Photo courtesy of Phiala Shanahan.
Class of 1957 Career Development Assistant Professor of Physics Phiala Shanahan will receive the 2020 Kenneth G. Wilson Award for Excellence in Lattice Field Theory.
Photo courtesy of Phiala Shanahan.

Phiala Shanahan receives Kenneth G. Wilson Award for work in lattice field theory

Recognition honors research into nuclear structure and reactions.

Class of 1957 Career Development Assistant Professor of Physics Phiala Shanahan will receive the 2020 Kenneth G. Wilson Award for Excellence in Lattice Field Theory.

The award, given by the international lattice field theory community, recognizes her research of hadrons and nuclei using the tools of lattice Quantum Chromodynamics, or lattice QCD, and her pioneering application of machine learning and artificial intelligence techniques to lattice field theory.

Shanahan’s research interests are focused around theoretical nuclear and particle physics, specifically regarding the structure and interactions of hadrons and nuclei from the fundamental (quark and gluon) degrees of freedom encoded in the Standard Model of particle physics.

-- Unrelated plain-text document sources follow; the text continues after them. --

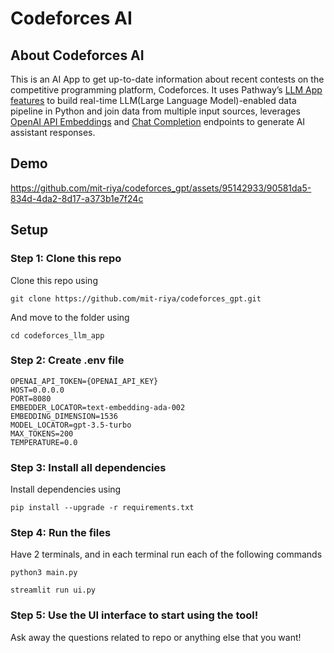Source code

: # Codeforces AI

## About Codeforces AI
This is an AI App to get up-to-date information about recent contests on the competitive programming platform, Codeforces. It uses Pathway’s [LLM App features](https://github.com/pathwaycom/llm-app) to build real-time LLM(Large Language Model)-enabled data pipeline in Python and join data from multiple input sources, leverages [OpenAI API Embeddings](https://platform.openai.com/docs/api-reference/embeddings) and [Chat Completion](https://platform.openai.com/docs/api-reference/completions) endpoints to generate AI assistant responses.
## Demo

https://github.com/mit-riya/codeforces_gpt/assets/95142933/90581da5-834d-4da2-8d17-a373b1e7f24c

## Setup

### Step 1: Clone this repo
Clone this repo using

    git clone https://github.com/mit-riya/codeforces_gpt.git

And move to the folder using

    cd codeforces_llm_app

### Step 2: Create .env file

    OPENAI_API_TOKEN={OPENAI_API_KEY}
    HOST=0.0.0.0
    PORT=8080
    EMBEDDER_LOCATOR=text-embedding-ada-002
    EMBEDDING_DIMENSION=1536
    MODEL_LOCATOR=gpt-3.5-turbo
    MAX_TOKENS=200
    TEMPERATURE=0.0

### Step 3: Install all dependencies

Install dependencies using

    pip install --upgrade -r requirements.txt

### Step 4: Run the files

Have 2 terminals, and in each terminal run each of the following commands

    python3 main.py

    streamlit run ui.py
### Step 5: Use the UI interface to start using the tool!

Ask away the questions related to repo or anything else that you want!
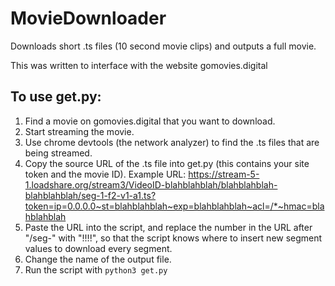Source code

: # MovieDownloader
Downloads short .ts files (10 second movie clips) and outputs a full movie.

This was written to interface with the website gomovies.digital

## To use get.py:
1. Find a movie on gomovies.digital that you want to download.
1. Start streaming the movie. 
1. Use chrome devtools (the network analyzer) to find the .ts files that are being streamed.
1. Copy the source URL of the .ts file into get.py (this contains your site token and the movie ID). Example URL: https://stream-5-1.loadshare.org/stream3/VideoID-blahblahblah/blahblahblah-blahblahblah/seg-1-f2-v1-a1.ts?token=ip=0.0.0.0~st=blahblahblah~exp=blahblahblah~acl=/*~hmac=blahblahblah
1. Paste the URL into the script, and replace the number in the URL after "/seg-" with "!!!!", so that the script knows where to insert new segment values to download every segment. 
1. Change the name of the output file.
1. Run the script with `python3 get.py`
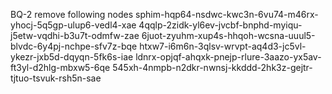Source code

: BQ-2 remove following nodes
sphim-hqp64-nsdwc-kwc3n-6vu74-m46rx-yhocj-5q5gp-ulup6-vedl4-xae 
4qqlp-2zidk-yl6ev-jvcbf-bnphd-myiqu-j5etw-vqdhi-b3u7t-odmfw-zae 
6juot-zyuhm-xup4s-hhqoh-wcsna-uuul5-blvdc-6y4pj-nchpe-sfv7z-bqe 
htxw7-i6m6n-3qlsv-wrvpt-aq4d3-jc5vl-ykezr-jxb5d-dqyqn-5fk6s-iae 
ldnrx-opjqf-ahqxk-pnejp-rlure-3aazo-yx5av-ft3yl-d2hlg-mbxw5-6qe 
545xh-4nmpb-n2dkr-nwnsj-kkddd-2hk3z-gejtr-tjtuo-tsvuk-rsh5n-sae
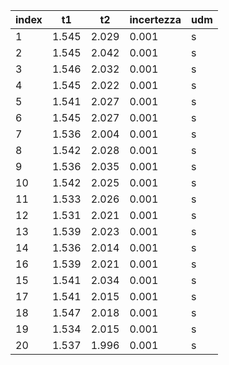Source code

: | index | t1    | t2    | incertezza | udm |
|-------|-------|-------|------------|-----|
| 1     | 1.545 | 2.029 | 0.001      | s   |
| 2     | 1.545 | 2.042 | 0.001      | s   |
| 3     | 1.546 | 2.032 | 0.001      | s   |
| 4     | 1.545 | 2.022 | 0.001      | s   |
| 5     | 1.541 | 2.027 | 0.001      | s   |
| 6     | 1.545 | 2.027 | 0.001      | s   |
| 7     | 1.536 | 2.004 | 0.001      | s   |
| 8     | 1.542 | 2.028 | 0.001      | s   |
| 9     | 1.536 | 2.035 | 0.001      | s   |
| 10    | 1.542 | 2.025 | 0.001      | s   |
| 11    | 1.533 | 2.026 | 0.001      | s   |
| 12    | 1.531 | 2.021 | 0.001      | s   |
| 13    | 1.539 | 2.023 | 0.001      | s   |
| 14    | 1.536 | 2.014 | 0.001      | s   |
| 16    | 1.539 | 2.021 | 0.001      | s   |
| 15    | 1.541 | 2.034 | 0.001      | s   |
| 17    | 1.541 | 2.015 | 0.001      | s   |
| 18    | 1.547 | 2.018 | 0.001      | s   |
| 19    | 1.534 | 2.015 | 0.001      | s   |
| 20    | 1.537 | 1.996 | 0.001      | s   |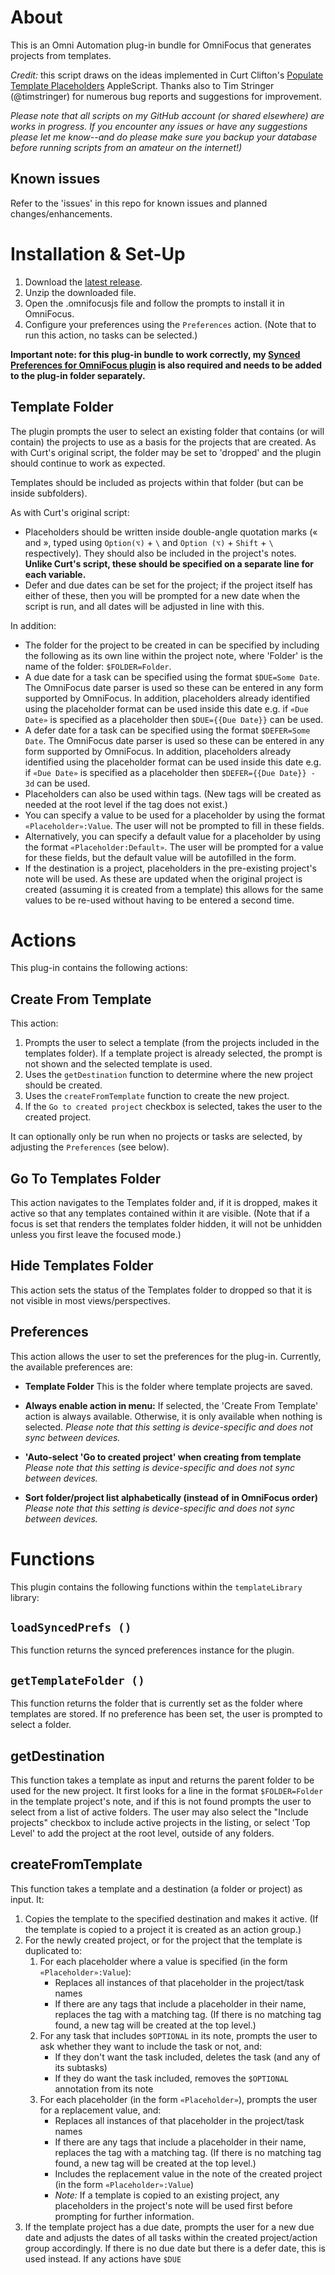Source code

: # About

This is an Omni Automation plug-in bundle for OmniFocus that generates projects from templates.

_Credit:_ this script draws on the ideas implemented in Curt Clifton's [Populate Template Placeholders](http://curtclifton.net/poptemp) AppleScript.
Thanks also to Tim Stringer (@timstringer) for numerous bug reports and suggestions for improvement.

_Please note that all scripts on my GitHub account (or shared elsewhere) are works in progress. If you encounter any issues or have any suggestions please let me know--and do please make sure you backup your database before running scripts from an amateur on the internet!)_

## Known issues

Refer to the 'issues' in this repo for known issues and planned changes/enhancements.

# Installation & Set-Up

1. Download the [latest release](https://github.com/ksalzke/templates-for-omnifocus/releases/latest).
2. Unzip the downloaded file.
3. Open the .omnifocusjs file and follow the prompts to install it in OmniFocus.
4. Configure your preferences using the `Preferences` action. (Note that to run this action, no tasks can be selected.)

**Important note: for this plug-in bundle to work correctly, my [Synced Preferences for OmniFocus plugin](https://github.com/ksalzke/synced-preferences-for-omnifocus) is also required and needs to be added to the plug-in folder separately.**

## Template Folder

The plugin prompts the user to select an existing folder that contains (or will contain) the projects to use as a basis for the projects that are created. As with Curt's original script, the folder may be set to 'dropped' and the plugin should continue to work as expected.

Templates should be included as projects within that folder (but can be inside subfolders).

As with Curt's original script:

- Placeholders should be written inside double-angle quotation marks (« and », typed using `Option(⌥)` + `\` and `Option (⌥)` + `Shift` + `\` respectively). They should also be included in the project's notes. **Unlike Curt's script, these should be specified on a separate line for each variable.**
- Defer and due dates can be set for the project; if the project itself has either of these, then you will be prompted for a new date when the script is run, and all dates will be adjusted in line with this.

In addition:

- The folder for the project to be created in can be specified by including the following as its own line within the project note, where 'Folder' is the name of the folder: `$FOLDER=Folder`.
- A due date for a task can be specified using the format `$DUE=Some Date`. The OmniFocus date parser is used so these can be entered in any form supported by OmniFocus. In addition, placeholders already identified using the placeholder format can be used inside this date e.g. if `«Due Date»` is specified as a placeholder then `$DUE={{Due Date}}` can be used.
- A defer date for a task can be specified using the format `$DEFER=Some Date`. The OmniFocus date parser is used so these can be entered in any form supported by OmniFocus. In addition, placeholders already identified using the placeholder format can be used inside this date e.g. if `«Due Date»` is specified as a placeholder then `$DEFER={{Due Date}} - 3d` can be used.
- Placeholders can also be used within tags. (New tags will be created as needed at the root level if the tag does not exist.)
- You can specify a value to be used for a placeholder by using the format `«Placeholder»:Value`. The user will not be prompted to fill in these fields.
- Alternatively, you can specify a default value for a placeholder by using the format `«Placeholder:Default»`. The user will be prompted for a value for these fields, but the default value will be autofilled in the form.
- If the destination is a project, placeholders in the pre-existing project's note will be used. As these are updated when the original project is created (assuming it is created from a template) this allows for the same values to be re-used without having to be entered a second time.

# Actions

This plug-in contains the following actions:

## Create From Template

This action:

1. Prompts the user to select a template (from the projects included in the templates folder). If a template project is already selected, the prompt is not shown and the selected template is used.
2. Uses the `getDestination` function to determine where the new project should be created.
3. Uses the `createFromTemplate` function to create the new project.
4. If the `Go to created project` checkbox is selected, takes the user to the created project.

It can optionally only be run when no projects or tasks are selected, by adjusting the `Preferences` (see below).

## Go To Templates Folder

This action navigates to the Templates folder and, if it is dropped, makes it active so that any templates contained within it are visible. (Note that if a focus is set that renders the templates folder hidden, it will not be unhidden unless you first leave the focused mode.)

## Hide Templates Folder

This action sets the status of the Templates folder to dropped so that it is not visible in most views/perspectives.

## Preferences

This action allows the user to set the preferences for the plug-in. Currently, the available preferences are:

* **Template Folder** This is the folder where template projects are saved.

* **Always enable action in menu:** If selected, the 'Create From Template' action is always available. Otherwise, it is only available when nothing is selected. _Please note that this setting is device-specific and does not sync between devices._

* **'Auto-select 'Go to created project' when creating from template** _Please note that this setting is device-specific and does not sync between devices._

* **Sort folder/project list alphabetically (instead of in OmniFocus order)** _Please note that this setting is device-specific and does not sync between devices._

# Functions

This plugin contains the following functions within the `templateLibrary` library:

## `loadSyncedPrefs ()`

This function returns the synced preferences instance for the plugin.

## `getTemplateFolder ()`

This function returns the folder that is currently set as the folder where templates are stored. If no preference has been set, the user is prompted to select a folder.

## getDestination

This function takes a template as input and returns the parent folder to be used for the new project. It first looks for a line in the format `$FOLDER=Folder` in the template project's note, and if this is not found prompts the user to select from a list of active folders. The user may also select the "Include projects" checkbox to include active projects in the listing, or select 'Top Level' to add the project at the root level, outside of any folders.

## createFromTemplate

This function takes a template and a destination (a folder or project) as input. It:

1. Copies the template to the specified destination and makes it active. (If the template is copied to a project it is created as an action group.)
2. For the newly created project, or for the project that the template is duplicated to:
   1. For each placeholder where a value is specified (in the form `«Placeholder»:Value`):
      - Replaces all instances of that placeholder in the project/task names
      - If there are any tags that include a placeholder in their name, replaces the tag with a matching tag. (If there is no matching tag found, a new tag will be created at the top level.)
   2. For any task that includes `$OPTIONAL` in its note, prompts the user to ask whether they want to include the task or not, and:
      - If they don't want the task included, deletes the task (and any of its subtasks)
      - If they do want the task included, removes the `$OPTIONAL` annotation from its note
   3. For each placeholder (in the form `«Placeholder»`), prompts the user for a replacement value, and:
      - Replaces all instances of that placeholder in the project/task names
      - If there are any tags that include a placeholder in their name, replaces the tag with a matching tag. (If there is no matching tag found, a new tag will be created at the top level.)
      - Includes the replacement value in the note of the created project (in the form `«Placeholder»:Value`)
      - _Note:_ If a template is copied to an existing project, any placeholders in the project's note will be used first before prompting for further information.
3. If the template project has a due date, prompts the user for a new due date and adjusts the dates of all tasks within the created project/action group accordingly. If there is no due date but there is a defer date, this is used instead. If any actions have `$DUE`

In recent work she has used supercomputers to reveal the role of gluons, the force carriers of the strong interactions described by QCD, in hadron and nuclear structure. She and her group recently also achieved the first calculation of the gluon structure of light nuclei, making predictions that will be testable in new experiments proposed at Jefferson National Accelerator Facility and at the planned Electron-Ion Collider.

“To be recognized by those closest to my work on a technical level is an incredible honor,” says Shanahan, who is also a researcher in the Center for Theoretical Physics within the Laboratory for Nuclear Science. “The award reflects not only my work, but the efforts of my awesome students and postdocs, as well as my wonderful colleagues in the Center for Theoretical Physics who create such a vibrant and positive community to work in.”

This year’s award ceremony will be part of the Nov. 12 virtual Bethe colloquium series, where Shanahan will receive a certificate citing her contributions, a modest monetary award, and the opportunity to present her cited work.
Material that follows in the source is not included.